(About this task): Reading the records below, count the lines in which the string "assets" appears; write the number only.

(Collected data):
____
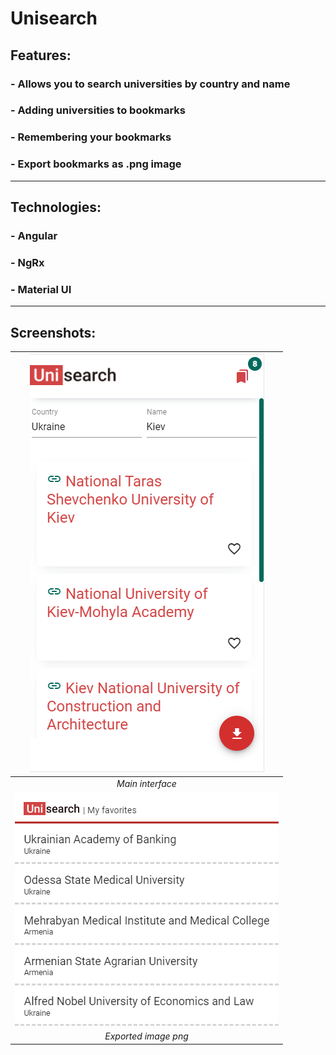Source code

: # Unisearch
## Features: 

### - Allows you to search universities by country and name
### - Adding universities to bookmarks
### - Remembering your bookmarks
### - Export bookmarks as .png image
---
## Technologies: 

### - Angular
### - NgRx
### - Material UI
--- 
## Screenshots:

| ![space-1.jpg](src/assets/screen-2.png) | 
|:--:| 
| *Main interface* |
|![exported-img](src/assets/screen-1.png) |
| *Exported image png* |


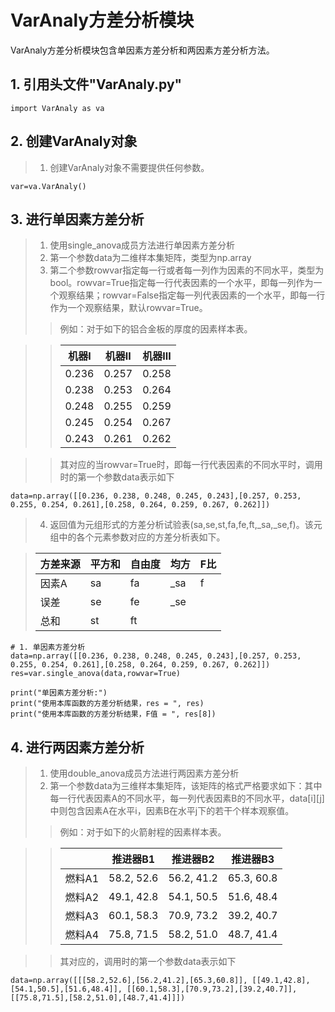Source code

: # VarAnaly方差分析模块
   
   VarAnaly方差分析模块包含单因素方差分析和两因素方差分析方法。
   
   ## 1. 引用头文件"VarAnaly.py"
    import VarAnaly as va
   
   ## 2. 创建VarAnaly对象
   > 1. 创建VarAnaly对象不需要提供任何参数。
   
    var=va.VarAnaly()

   ## 3. 进行单因素方差分析
   > 1. 使用single_anova成员方法进行单因素方差分析
   > 2. 第一个参数data为二维样本集矩阵，类型为np.array
   > 3. 第二个参数rowvar指定每一行或者每一列作为因素的不同水平，类型为bool。rowvar=True指定每一行代表因素的一个水平，即每一列作为一个观察结果；rowvar=False指定每一列代表因素的一个水平，即每一行作为一个观察结果，默认rowvar=True。
   >> 例如：对于如下的铝合金板的厚度的因素样本表。
   
   >> | 机器I | 机器II | 机器III |
   >> | ----- | ----- | ----- |
   >> | 0.236 | 0.257 | 0.258 |
   >> | 0.238 | 0.253 | 0.264 |
   >> | 0.248 | 0.255 | 0.259 |
   >> | 0.245 | 0.254 | 0.267 |
   >> | 0.243 | 0.261 | 0.262 |
   
   >> 其对应的当rowvar=True时，即每一行代表因素的不同水平时，调用时的第一个参数data表示如下
   
    data=np.array([[0.236, 0.238, 0.248, 0.245, 0.243],[0.257, 0.253, 0.255, 0.254, 0.261],[0.258, 0.264, 0.259, 0.267, 0.262]])
    
   > 4. 返回值为元组形式的方差分析试验表(sa,se,st,fa,fe,ft,\_sa,\_se,f)。该元组中的各个元素参数对应的方差分析表如下。
   
   > | 方差来源 | 平方和 | 自由度 | 均方 | F比 |
   > | ------ | ------ | ------ | ------ | ------ |
   > | 因素A | sa | fa | \_sa | f |
   > | 误差 | se | fe | \_se |  |
   > | 总和 | st | ft |  |  | 
   
    # 1. 单因素方差分析
    data=np.array([[0.236, 0.238, 0.248, 0.245, 0.243],[0.257, 0.253, 0.255, 0.254, 0.261],[0.258, 0.264, 0.259, 0.267, 0.262]])
    res=var.single_anova(data,rowvar=True)
    
    print("单因素方差分析:")
    print("使用本库函数的方差分析结果，res = ", res)
    print("使用本库函数的方差分析结果，F值 = ", res[8])
    
   ## 4. 进行两因素方差分析
   > 1. 使用double_anova成员方法进行两因素方差分析
   > 2. 第一个参数data为三维样本集矩阵，该矩阵的格式严格要求如下：其中每一行代表因素A的不同水平，每一列代表因素B的不同水平，data[i][j]中则包含因素A在水平i，因素B在水平j下的若干个样本观察值。
   >> 例如：对于如下的火箭射程的因素样本表。
   
   >> |       | 推进器B1 | 推进器B2 | 推进器B3 |
   >> | ------ | ---------- | ---------- | ---------- |
   >> | 燃料A1 | 58.2, 52.6 | 56.2, 41.2 | 65.3, 60.8 |
   >> | 燃料A2 | 49.1, 42.8 | 54.1, 50.5 | 51.6, 48.4 |
   >> | 燃料A3 | 60.1, 58.3 | 70.9, 73.2 | 39.2, 40.7 |
   >> | 燃料A4 | 75.8, 71.5 | 58.2, 51.0 | 48.7, 41.4 |
   
   >> 其对应的，调用时的第一个参数data表示如下
   
    data=np.array([[[58.2,52.6],[56.2,41.2],[65.3,60.8]], [[49.1,42.8],[54.1,50.5],[51.6,48.4]], [[60.1,58.3],[70.9,73.2],[39.2,40.7]], [[75.8,71.5],[58.2,51.0],[48.7,41.4]]])
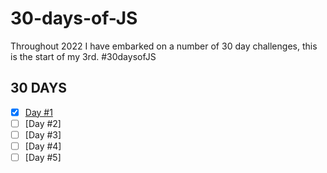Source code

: # 30-days-of-JS

Throughout 2022 I have embarked on a number of 30 day challenges, this is the start of my 3rd. #30daysofJS

## 30 DAYS

- [x] [Day #1](https://github.com/Pakesy/30-days-of-JS/tree/main/day-1)
- [ ] [Day #2]
- [ ] [Day #3]
- [ ] [Day #4]
- [ ] [Day #5]
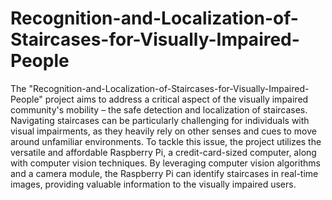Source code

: # Recognition-and-Localization-of-Staircases-for-Visually-Impaired-People

The "Recognition-and-Localization-of-Staircases-for-Visually-Impaired-People" project aims to address a critical aspect of the visually impaired community's mobility – the safe detection and localization of staircases. Navigating staircases can be particularly challenging for individuals with visual impairments, as they heavily rely on other senses and cues to move around unfamiliar environments.
To tackle this issue, the project utilizes the versatile and affordable Raspberry Pi, a credit-card-sized computer, along with computer vision techniques. By leveraging computer vision algorithms and a camera module, the Raspberry Pi can identify staircases in real-time images, providing valuable information to the visually impaired users.
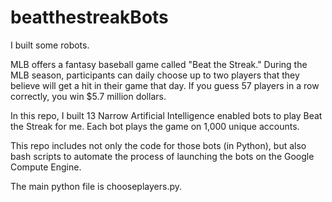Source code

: # beatthestreakBots
I built some robots. 

MLB offers a fantasy baseball game called "Beat the Streak." During the MLB season, participants can daily choose up to two players that they believe will get a hit in their game that day. 
If you guess 57 players in a row correctly, you win $5.7 million dollars. 

In this repo, I built 13 Narrow Artificial Intelligence enabled bots to play Beat the Streak for me. Each bot plays the game on 1,000 unique accounts. 

This repo includes not only the code for those bots (in Python), but also bash scripts to automate the process of launching the bots on the Google Compute Engine. 

The main python file is chooseplayers.py. 
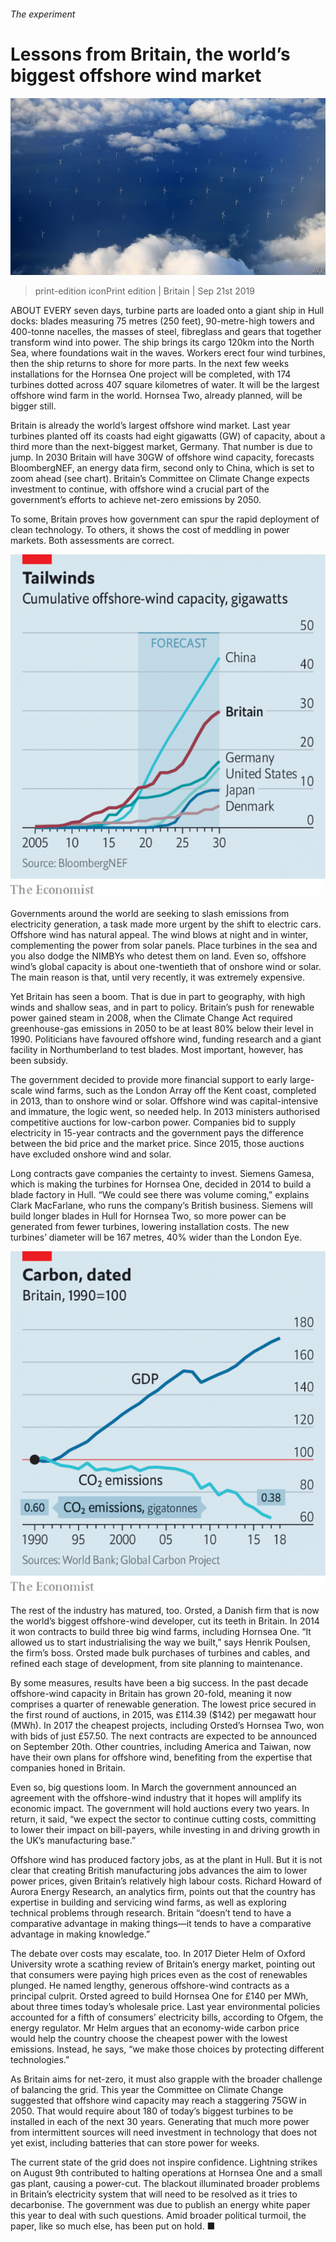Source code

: ###### The experiment

# Lessons from Britain, the world’s biggest offshore wind market 

![image](images/20190921_BRP003_0.jpg) 

> print-edition iconPrint edition | Britain | Sep 21st 2019 

ABOUT EVERY seven days, turbine parts are loaded onto a giant ship in Hull docks: blades measuring 75 metres (250 feet), 90-metre-high towers and 400-tonne nacelles, the masses of steel, fibreglass and gears that together transform wind into power. The ship brings its cargo 120km into the North Sea, where foundations wait in the waves. Workers erect four wind turbines, then the ship returns to shore for more parts. In the next few weeks installations for the Hornsea One project will be completed, with 174 turbines dotted across 407 square kilometres of water. It will be the largest offshore wind farm in the world. Hornsea Two, already planned, will be bigger still. 

Britain is already the world’s largest offshore wind market. Last year turbines planted off its coasts had eight gigawatts (GW) of capacity, about a third more than the next-biggest market, Germany. That number is due to jump. In 2030 Britain will have 30GW of offshore wind capacity, forecasts BloombergNEF, an energy data firm, second only to China, which is set to zoom ahead (see chart). Britain’s Committee on Climate Change expects investment to continue, with offshore wind a crucial part of the government’s efforts to achieve net-zero emissions by 2050. 

To some, Britain proves how government can spur the rapid deployment of clean technology. To others, it shows the cost of meddling in power markets. Both assessments are correct. 

![image](images/20190921_BRC755.png) 

Governments around the world are seeking to slash emissions from electricity generation, a task made more urgent by the shift to electric cars. Offshore wind has natural appeal. The wind blows at night and in winter, complementing the power from solar panels. Place turbines in the sea and you also dodge the NIMBYs who detest them on land. Even so, offshore wind’s global capacity is about one-twentieth that of onshore wind or solar. The main reason is that, until very recently, it was extremely expensive. 

Yet Britain has seen a boom. That is due in part to geography, with high winds and shallow seas, and in part to policy. Britain’s push for renewable power gained steam in 2008, when the Climate Change Act required greenhouse-gas emissions in 2050 to be at least 80% below their level in 1990. Politicians have favoured offshore wind, funding research and a giant facility in Northumberland to test blades. Most important, however, has been subsidy. 

The government decided to provide more financial support to early large-scale wind farms, such as the London Array off the Kent coast, completed in 2013, than to onshore wind or solar. Offshore wind was capital-intensive and immature, the logic went, so needed help. In 2013 ministers authorised competitive auctions for low-carbon power. Companies bid to supply electricity in 15-year contracts and the government pays the difference between the bid price and the market price. Since 2015, those auctions have excluded onshore wind and solar. 

Long contracts gave companies the certainty to invest. Siemens Gamesa, which is making the turbines for Hornsea One, decided in 2014 to build a blade factory in Hull. “We could see there was volume coming,” explains Clark MacFarlane, who runs the company’s British business. Siemens will build longer blades in Hull for Hornsea Two, so more power can be generated from fewer turbines, lowering installation costs. The new turbines’ diameter will be 167 metres, 40% wider than the London Eye. 

![image](images/20190921_brc737.png) 

The rest of the industry has matured, too. Orsted, a Danish firm that is now the world’s biggest offshore-wind developer, cut its teeth in Britain. In 2014 it won contracts to build three big wind farms, including Hornsea One. “It allowed us to start industrialising the way we built,” says Henrik Poulsen, the firm’s boss. Orsted made bulk purchases of turbines and cables, and refined each stage of development, from site planning to maintenance. 

By some measures, results have been a big success. In the past decade offshore-wind capacity in Britain has grown 20-fold, meaning it now comprises a quarter of renewable generation. The lowest price secured in the first round of auctions, in 2015, was £114.39 ($142) per megawatt hour (MWh). In 2017 the cheapest projects, including Orsted’s Hornsea Two, won with bids of just £57.50. The next contracts are expected to be announced on September 20th. Other countries, including America and Taiwan, now have their own plans for offshore wind, benefiting from the expertise that companies honed in Britain. 

Even so, big questions loom. In March the government announced an agreement with the offshore-wind industry that it hopes will amplify its economic impact. The government will hold auctions every two years. In return, it said, “we expect the sector to continue cutting costs, committing to lower their impact on bill-payers, while investing in and driving growth in the UK’s manufacturing base.” 

Offshore wind has produced factory jobs, as at the plant in Hull. But it is not clear that creating British manufacturing jobs advances the aim to lower power prices, given Britain’s relatively high labour costs. Richard Howard of Aurora Energy Research, an analytics firm, points out that the country has expertise in building and servicing wind farms, as well as exploring technical problems through research. Britain “doesn’t tend to have a comparative advantage in making things—it tends to have a comparative advantage in making knowledge.” 

The debate over costs may escalate, too. In 2017 Dieter Helm of Oxford University wrote a scathing review of Britain’s energy market, pointing out that consumers were paying high prices even as the cost of renewables plunged. He named lengthy, generous offshore-wind contracts as a principal culprit. Orsted agreed to build Hornsea One for £140 per MWh, about three times today’s wholesale price. Last year environmental policies accounted for a fifth of consumers’ electricity bills, according to Ofgem, the energy regulator. Mr Helm argues that an economy-wide carbon price would help the country choose the cheapest power with the lowest emissions. Instead, he says, “we make those choices by protecting different technologies.” 

As Britain aims for net-zero, it must also grapple with the broader challenge of balancing the grid. This year the Committee on Climate Change suggested that offshore wind capacity may reach a staggering 75GW in 2050. That would require about 180 of today’s biggest turbines to be installed in each of the next 30 years. Generating that much more power from intermittent sources will need investment in technology that does not yet exist, including batteries that can store power for weeks. 

The current state of the grid does not inspire confidence. Lightning strikes on August 9th contributed to halting operations at Hornsea One and a small gas plant, causing a power-cut. The blackout illuminated broader problems in Britain’s electricity system that will need to be resolved as it tries to decarbonise. The government was due to publish an energy white paper this year to deal with such questions. Amid broader political turmoil, the paper, like so much else, has been put on hold. ■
____
(Expected answer): 2